Run the following steps for each study (rad_xxx_yyy-zz), fixing any reported errors along the way.

1. Phase 1 – Validate Submission Files

cd src python phase1.py -include rad_xxx_yyy-zz
  • Output: work/phase1_errors.csv
  • Fix files in preorigcopy/ and rerun if needed.

2. Phase 2 – Standardize and Validate Copies in work Directory

python phase2.py -include rad_xxx_yyy-zz
  • Output: work/phase2_errors.csv
  • Fix files in work/ and rerun if needed.
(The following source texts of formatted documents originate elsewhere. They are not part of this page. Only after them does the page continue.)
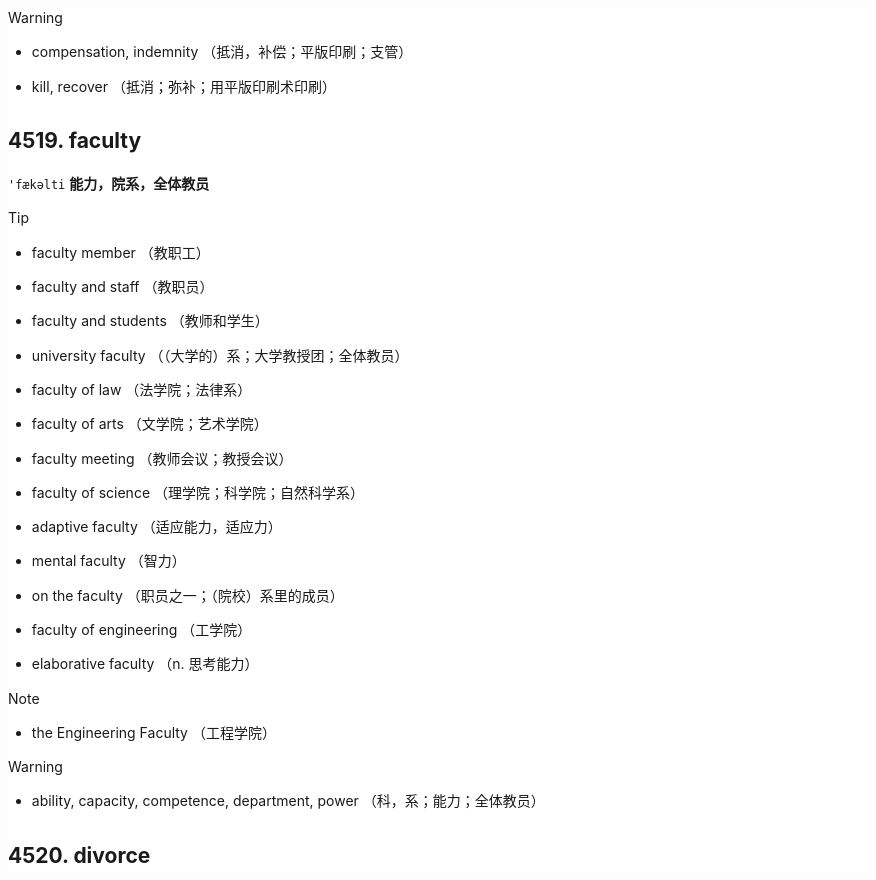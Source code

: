 > [!WARNING]
>
> - compensation, indemnity （抵消，补偿；平版印刷；支管）
>
> - kill, recover （抵消；弥补；用平版印刷术印刷）
>

## 4519. faculty

`'fækəlti`  **能力，院系，全体教员**

> [!TIP]
>
> - faculty member （教职工）
>
> - faculty and staff （教职员）
>
> - faculty and students （教师和学生）
>
> - university faculty （（大学的）系；大学教授团；全体教员）
>
> - faculty of law （法学院；法律系）
>
> - faculty of arts （文学院；艺术学院）
>
> - faculty meeting （教师会议；教授会议）
>
> - faculty of science （理学院；科学院；自然科学系）
>
> - adaptive faculty （适应能力，适应力）
>
> - mental faculty （智力）
>
> - on the faculty （职员之一；（院校）系里的成员）
>
> - faculty of engineering （工学院）
>
> - elaborative faculty （n. 思考能力）
>

> [!NOTE]
>
> - the Engineering Faculty （工程学院）
>

> [!WARNING]
>
> - ability, capacity, competence, department, power （科，系；能力；全体教员）
>

## 4520. divorce
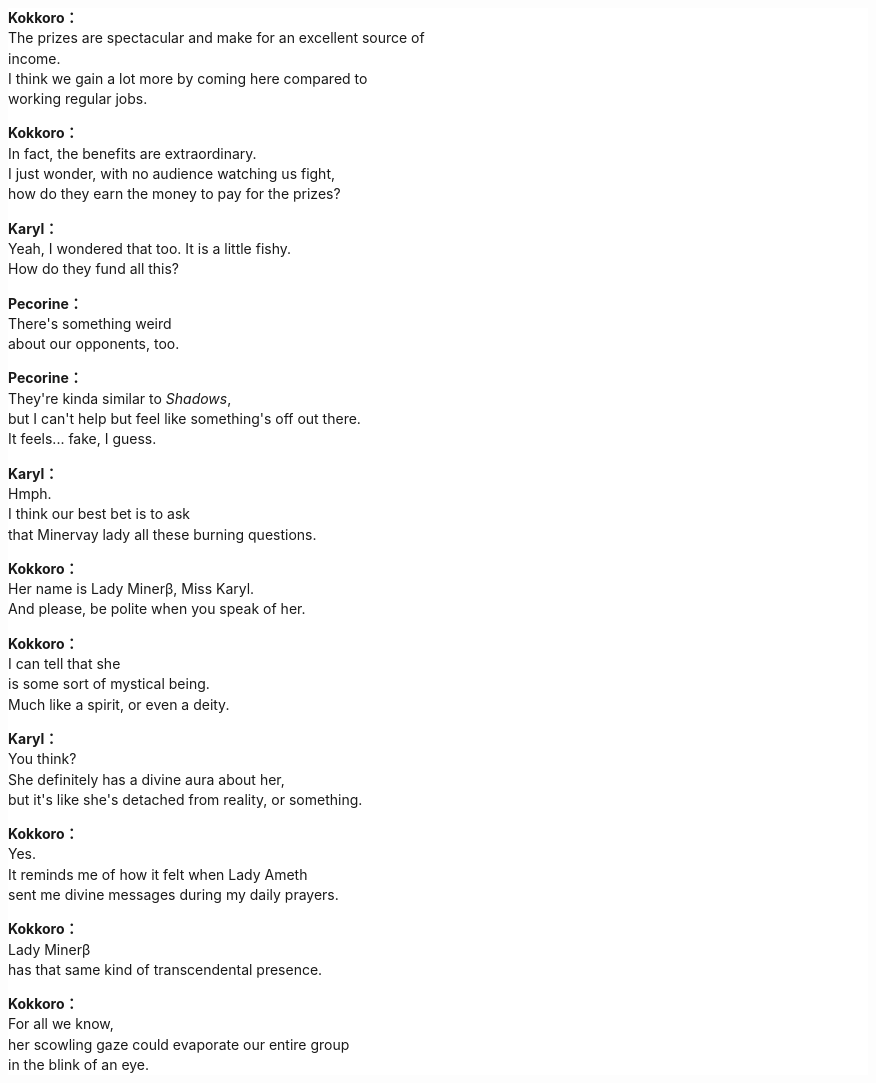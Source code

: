 **Kokkoro：**  
The prizes are spectacular and make for an excellent source of  
income.  
I think we gain a lot more by coming here compared to  
working regular jobs.  
  
**Kokkoro：**  
In fact, the benefits are extraordinary.  
I just wonder, with no audience watching us fight,  
how do they earn the money to pay for the prizes?  
  
**Karyl：**  
Yeah, I wondered that too. It is a little fishy.  
How do they fund all this?  
  
**Pecorine：**  
There's something weird  
about our opponents, too.  
  
**Pecorine：**  
They're kinda similar to *Shadows*,  
but I can't help but feel like something's off out there.  
It feels... fake, I guess.  
  
**Karyl：**  
Hmph.  
I think our best bet is to ask  
that Minervay lady all these burning questions.  
  
**Kokkoro：**  
Her name is Lady Minerβ, Miss Karyl.  
And please, be polite when you speak of her.  
  
**Kokkoro：**  
I can tell that she  
is some sort of mystical being.  
Much like a spirit, or even a deity.  
  
**Karyl：**  
You think?  
She definitely has a divine aura about her,  
but it's like she's detached from reality, or something.  
  
**Kokkoro：**  
Yes.  
It reminds me of how it felt when Lady Ameth  
sent me divine messages during my daily prayers.  
  
**Kokkoro：**  
Lady Minerβ  
has that same kind of transcendental presence.  
  
**Kokkoro：**  
For all we know,  
her scowling gaze could evaporate our entire group  
in the blink of an eye.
3. Phase 3 – Harmonize Data

python phase3.py -include rad_xxx_yyy-zz
  • Output directories:
    • origcopy/: Harmonized raw submission files
    • transformcopy/: Globally harmonized Tier 1 files (optional)
  • Errors: work/phase3_errors.csv

4. Upload to NIH RADx Data Hub

Submit the origcopy/ and, if available, transformcopy/ directories to the NIH RADx Data Hub.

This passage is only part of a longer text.